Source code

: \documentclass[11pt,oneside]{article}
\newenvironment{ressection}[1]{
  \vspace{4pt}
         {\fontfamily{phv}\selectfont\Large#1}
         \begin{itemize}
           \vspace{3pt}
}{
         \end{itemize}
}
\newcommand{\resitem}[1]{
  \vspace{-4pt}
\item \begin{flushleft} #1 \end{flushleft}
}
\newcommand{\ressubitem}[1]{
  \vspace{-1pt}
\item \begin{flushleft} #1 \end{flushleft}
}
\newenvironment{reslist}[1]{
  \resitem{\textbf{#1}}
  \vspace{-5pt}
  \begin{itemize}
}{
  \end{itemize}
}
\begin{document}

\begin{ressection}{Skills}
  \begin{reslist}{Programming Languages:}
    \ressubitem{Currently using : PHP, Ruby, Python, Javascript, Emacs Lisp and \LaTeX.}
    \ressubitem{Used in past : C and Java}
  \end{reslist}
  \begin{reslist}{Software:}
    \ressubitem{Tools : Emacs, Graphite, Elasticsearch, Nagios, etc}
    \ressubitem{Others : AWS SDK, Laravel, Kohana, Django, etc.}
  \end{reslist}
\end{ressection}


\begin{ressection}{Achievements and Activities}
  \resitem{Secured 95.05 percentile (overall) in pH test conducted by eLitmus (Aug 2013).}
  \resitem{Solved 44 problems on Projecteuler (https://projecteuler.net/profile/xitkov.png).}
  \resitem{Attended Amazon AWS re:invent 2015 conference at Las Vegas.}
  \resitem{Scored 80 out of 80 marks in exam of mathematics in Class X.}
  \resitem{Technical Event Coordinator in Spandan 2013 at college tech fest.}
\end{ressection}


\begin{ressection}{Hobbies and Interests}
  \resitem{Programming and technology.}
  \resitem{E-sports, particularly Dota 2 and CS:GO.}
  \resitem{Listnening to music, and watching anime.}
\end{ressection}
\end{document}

= = = =

* [Assignment]: Set the data down once more, exactly as it stands.

* [Solution]:
Source code

: \documentclass[11pt,oneside]{article}
\newenvironment{ressection}[1]{
  \vspace{4pt}
         {\fontfamily{phv}\selectfont\Large#1}
         \begin{itemize}
           \vspace{3pt}
}{
         \end{itemize}
}
\newcommand{\resitem}[1]{
  \vspace{-4pt}
\item \begin{flushleft} #1 \end{flushleft}
}
\newcommand{\ressubitem}[1]{
  \vspace{-1pt}
\item \begin{flushleft} #1 \end{flushleft}
}
\newenvironment{reslist}[1]{
  \resitem{\textbf{#1}}
  \vspace{-5pt}
  \begin{itemize}
}{
  \end{itemize}
}
\begin{document}

\begin{ressection}{Skills}
  \begin{reslist}{Programming Languages:}
    \ressubitem{Currently using : PHP, Ruby, Python, Javascript, Emacs Lisp and \LaTeX.}
    \ressubitem{Used in past : C and Java}
  \end{reslist}
  \begin{reslist}{Software:}
    \ressubitem{Tools : Emacs, Graphite, Elasticsearch, Nagios, etc}
    \ressubitem{Others : AWS SDK, Laravel, Kohana, Django, etc.}
  \end{reslist}
\end{ressection}


\begin{ressection}{Achievements and Activities}
  \resitem{Secured 95.05 percentile (overall) in pH test conducted by eLitmus (Aug 2013).}
  \resitem{Solved 44 problems on Projecteuler (https://projecteuler.net/profile/xitkov.png).}
  \resitem{Attended Amazon AWS re:invent 2015 conference at Las Vegas.}
  \resitem{Scored 80 out of 80 marks in exam of mathematics in Class X.}
  \resitem{Technical Event Coordinator in Spandan 2013 at college tech fest.}
\end{ressection}


\begin{ressection}{Hobbies and Interests}
  \resitem{Programming and technology.}
  \resitem{E-sports, particularly Dota 2 and CS:GO.}
  \resitem{Listnening to music, and watching anime.}
\end{ressection}
\end{document}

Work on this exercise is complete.